The thing that really set Obama’s speech apart from past presidential addresses is that he was not shy about speaking of the achievements of other countries.
Talking about China, which has shown remarkable technological prowess of late, Obama mentioned several of the communist nation’s achievements.
“Just recently, China became the home to the world’s largest private research facility, and the world’s fastest computer,” he noted.
Clearly, for a country that prides itself on introducing the world to the personal computer, not to mention the internet, the idea of another country developing the fastest computer in the world is every bit as shocking for Americans as was the news of the Sputnik launch.
“We’re issuing a challenge,” Obama said. “We’re telling America’s scientists and engineers that if they assemble teams of the best minds in their fields, and focus on the hardest problems in clean energy, we’ll fund the Apollo projects of our time.
"With more research and incentive, we can break our dependence on oil with bio-fuels and become the first country in the world with 1 million electric cars on the road by 2015.”
Obama highlighted the problem, however, with America fulfilling its ambitious dream as forwarded by the Democrat president, which essentially boils down to education.
“As many as a quarter of our students are not…finishing high school,” the US President noted. “The quality of our math and science education lags behind many other nations. America has fallen to ninth [position in the world] in the proportion of people with a college degree.”
Then, Obama stressed that America needs to celebrate not just the winners of America’s favorite sport.

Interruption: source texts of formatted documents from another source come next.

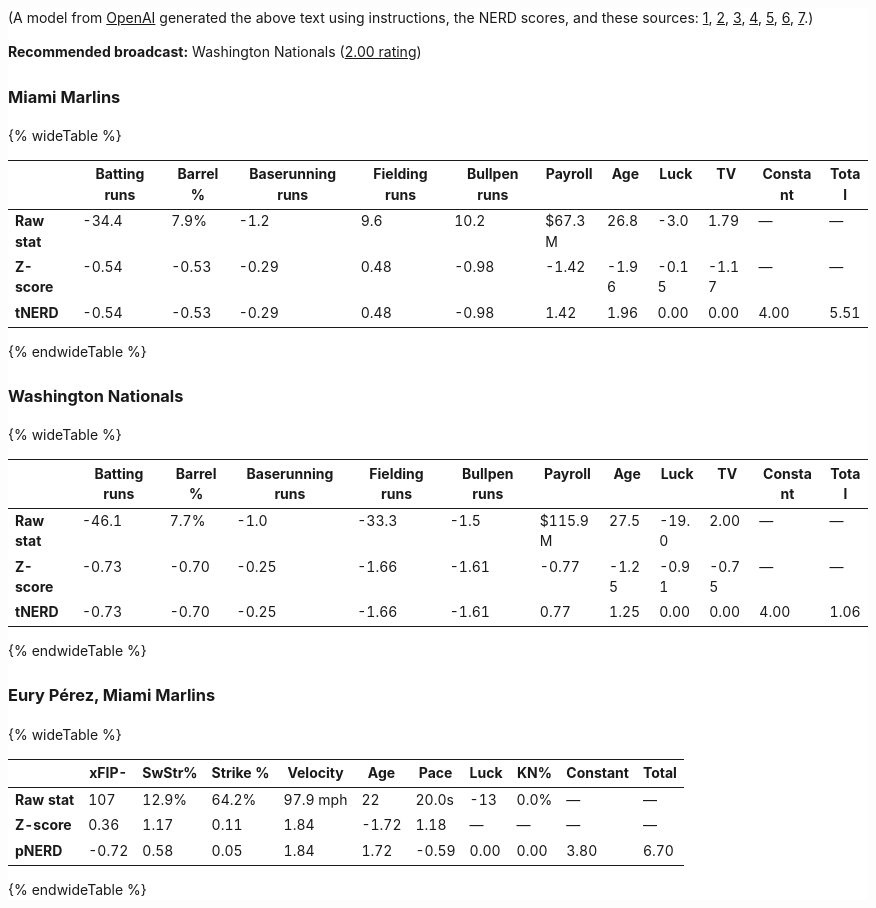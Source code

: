 (A model from [OpenAI](https://www.openai.com) generated the above text using instructions, the NERD scores, and these sources: [1](https://www.cbssports.com/mlb/news/marlins-star-eury-perez-makes-first-mlb-start-since-2023-unveils-new-arsenal-in-loss-to-pirates/?utm_source=openai), [2](https://www.mlb.com/video/eury-perez-strikes-out-five-in-season-debut?utm_source=openai), [3](https://www.bleachernation.com/bn-all/2025/09/03/marlins-vs-nationals-injury-report-updates-probable-starters-sept-3/?utm_source=openai), [4](https://baseballsavant.mlb.com/savant-player/mitchell-parker-680730?utm_source=openai), [5](https://www.federalbaseball.com/2025/6/14/24449228/gloves-off-nationals-defense-falling-apart?utm_source=openai), [6](https://www.si.com/fannation/mlb/fastball/news/washington-nationals-bullpen-enjoying-wild-turnaround-after-historically-poor-start-01jvssjt5b0d?utm_source=openai), [7](https://www.washingtonpost.com/sports/2025/09/02/nationals-marlins-james-wood-daylen-lile/?utm_source=openai).)

**Recommended broadcast:** Washington Nationals ([2.00 rating](https://awfulannouncing.com/orig/2025-mlb-local-broadcaster-rankings.html))

### Miami Marlins

{% wideTable %}

|              | Batting runs | Barrel % | Baserunning runs | Fielding runs | Bullpen runs | Payroll | Age   | Luck | TV   | Constant | Total |
| ------------ | ------------ | -------- | ----------- | -------- | ------------ | ------- | ----- | ---- | ---- | -------- | ----- |
| **Raw stat** | -34.4 | 7.9% | -1.2 | 9.6 | 10.2 | $67.3M | 26.8 | -3.0 | 1.79 | — | — |
| **Z-score** | -0.54 | -0.53 | -0.29 | 0.48 | -0.98 | -1.42 | -1.96 | -0.15 | -1.17 | — | — |
| **tNERD** | -0.54 | -0.53 | -0.29 | 0.48 | -0.98 | 1.42 | 1.96 | 0.00 | 0.00 | 4.00 | 5.51 |
{% endwideTable %}

### Washington Nationals

{% wideTable %}

|              | Batting runs | Barrel % | Baserunning runs | Fielding runs | Bullpen runs | Payroll | Age   | Luck | TV   | Constant | Total |
| ------------ | ------------ | -------- | ----------- | -------- | ------------ | ------- | ----- | ---- | ---- | -------- | ----- |
| **Raw stat** | -46.1 | 7.7% | -1.0 | -33.3 | -1.5 | $115.9M | 27.5 | -19.0 | 2.00 | — | — |
| **Z-score** | -0.73 | -0.70 | -0.25 | -1.66 | -1.61 | -0.77 | -1.25 | -0.91 | -0.75 | — | — |
| **tNERD** | -0.73 | -0.70 | -0.25 | -1.66 | -1.61 | 0.77 | 1.25 | 0.00 | 0.00 | 4.00 | 1.06 |
{% endwideTable %}

### Eury Pérez, Miami Marlins

{% wideTable %}

|              | xFIP- | SwStr% | Strike % | Velocity | Age   | Pace  | Luck | KN%  | Constant | Total |
| ------------ | ----- | ------ | -------- | -------- | ----- | ----- | ---- | ---- | -------- | ----- |
| **Raw stat** | 107 | 12.9% | 64.2% | 97.9 mph | 22 | 20.0s | -13 | 0.0% | — | — |
| **Z-score** | 0.36 | 1.17 | 0.11 | 1.84 | -1.72 | 1.18 | — | — | — | — |
| **pNERD** | -0.72 | 0.58 | 0.05 | 1.84 | 1.72 | -0.59 | 0.00 | 0.00 | 3.80 | 6.70 |
{% endwideTable %}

“Only parents can make sure that the TV gets turned off, and the homework gets done,” he said. “We need to teach our kids that it’s just not the winners of the Super Bowl who deserves to be celebrated, but the winner of the science fair. We need to teach them that success is not a function of fame, or PR, but of hard work.”
While Obama’s hour-long speech was full of inspirational moments, and dozens of standing ovations, delivered by perhaps the most gifted political orator in American history, it will take more than just words to deliver the United States back to the pinnacle of the global summit.
The world, as Obama mentioned, is a much different place than it was just half a century ago. Meanwhile, America’s two political parties, constantly at each others necks, seem more concerned about winning the next election cycle than securing America’s long-term success.
Although the world promises to be a better place when America is on the right track, it seems that Washington needs to put aside its internecine feuding before it can enjoy another "Sputnik moment."
And as hard as this may be, it may even want to tear a few pages from Russia's chapter on Soviet history to find answers to its most pressing problems, like adjusting to the strains of a multicultural society.